His guards evidently allowed them to confer with him freely; he was naturally
delighted at the meeting, and questioned them eagerly about the state of his
realm and the attitude of his vassals. The tidings they had to give him were
not altogether satisfactory. England was tranquil and loyal, in spite of John’s
efforts to make it otherwise. In Aquitaine a rising of the count of Perigord, the viscount of La Marche, and nearly all the
Gascon barons, had been crushed by the seneschal of Gascony with the help of
Richard’s brother-in-law, the son of the king of Navarre, and the victors had
swept the country almost to the gates of Toulouse. But the Norman and Angevin
lands sorely needed the presence of their lord. At the close of 1191 King Philip
had reached Paris, and invited or summoned the seneschal and magnates of
Normandy to a meeting which took place at Gisors on
January 20, 1192. He demanded the restitution of Aloysia (who was in the tower at Rouen) and of Gisors, and
the cession of the counties of Eu and Aumale, in
virtue, seemingly, of a document which he exhibited as the agreement made
between himself and the king of England at Messina.

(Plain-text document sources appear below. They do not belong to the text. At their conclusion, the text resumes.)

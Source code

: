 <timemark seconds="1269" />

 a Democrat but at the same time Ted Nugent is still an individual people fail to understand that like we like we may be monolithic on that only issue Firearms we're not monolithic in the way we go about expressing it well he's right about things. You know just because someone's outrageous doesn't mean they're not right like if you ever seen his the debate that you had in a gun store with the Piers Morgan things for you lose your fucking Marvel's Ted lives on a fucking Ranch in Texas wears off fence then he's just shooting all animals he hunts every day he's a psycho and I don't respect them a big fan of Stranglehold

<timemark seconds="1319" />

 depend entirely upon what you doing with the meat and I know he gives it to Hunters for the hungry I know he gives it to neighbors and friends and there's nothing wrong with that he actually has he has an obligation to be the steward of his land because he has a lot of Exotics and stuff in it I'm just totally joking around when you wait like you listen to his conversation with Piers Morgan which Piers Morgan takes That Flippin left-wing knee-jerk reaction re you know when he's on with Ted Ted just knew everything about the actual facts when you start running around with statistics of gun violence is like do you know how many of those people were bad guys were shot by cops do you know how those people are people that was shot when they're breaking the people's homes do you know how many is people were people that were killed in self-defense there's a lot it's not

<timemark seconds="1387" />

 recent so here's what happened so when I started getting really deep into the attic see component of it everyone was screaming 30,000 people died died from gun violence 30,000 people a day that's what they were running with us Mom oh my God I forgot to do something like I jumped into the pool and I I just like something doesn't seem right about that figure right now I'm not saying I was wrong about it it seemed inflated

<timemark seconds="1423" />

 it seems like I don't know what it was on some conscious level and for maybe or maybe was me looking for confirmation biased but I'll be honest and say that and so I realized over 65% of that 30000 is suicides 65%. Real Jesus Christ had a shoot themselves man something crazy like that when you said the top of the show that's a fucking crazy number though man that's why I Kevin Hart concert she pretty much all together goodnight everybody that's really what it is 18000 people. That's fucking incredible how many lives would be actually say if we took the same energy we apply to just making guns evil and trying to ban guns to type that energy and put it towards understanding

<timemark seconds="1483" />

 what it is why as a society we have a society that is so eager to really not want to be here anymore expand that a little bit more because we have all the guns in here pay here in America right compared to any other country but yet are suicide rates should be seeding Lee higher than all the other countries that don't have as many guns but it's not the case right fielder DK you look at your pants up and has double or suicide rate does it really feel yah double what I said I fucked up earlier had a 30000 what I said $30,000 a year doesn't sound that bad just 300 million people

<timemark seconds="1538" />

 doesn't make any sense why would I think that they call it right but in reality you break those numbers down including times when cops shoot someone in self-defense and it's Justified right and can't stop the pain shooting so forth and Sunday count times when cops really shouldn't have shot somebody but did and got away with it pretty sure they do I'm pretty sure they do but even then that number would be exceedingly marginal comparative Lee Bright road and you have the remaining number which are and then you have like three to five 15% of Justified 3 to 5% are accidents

They answered that they had
no orders from Richard on the subject and would not act without them. Philip
then invited John to come over from England and receive investiture of all
Richard’s continental territories, and the hand of Aloysia. John was nothing loth, but was detained in England
by a threat from his mother and the justiciars to seize all his castles there
if he crossed the sea. Next, Philip summoned his host for an invasion of
Normandy; but his, barons refused to attack the lands of an absent Crusader.
Early in the following year—as soon as Richard was known to be safely out of
the way in a German prison—John made another attempt to seduce the Norman
barons from their allegiance. Failing in this, he proceeded into France and did
homage to Philip on the conditions which had been proposed a year before.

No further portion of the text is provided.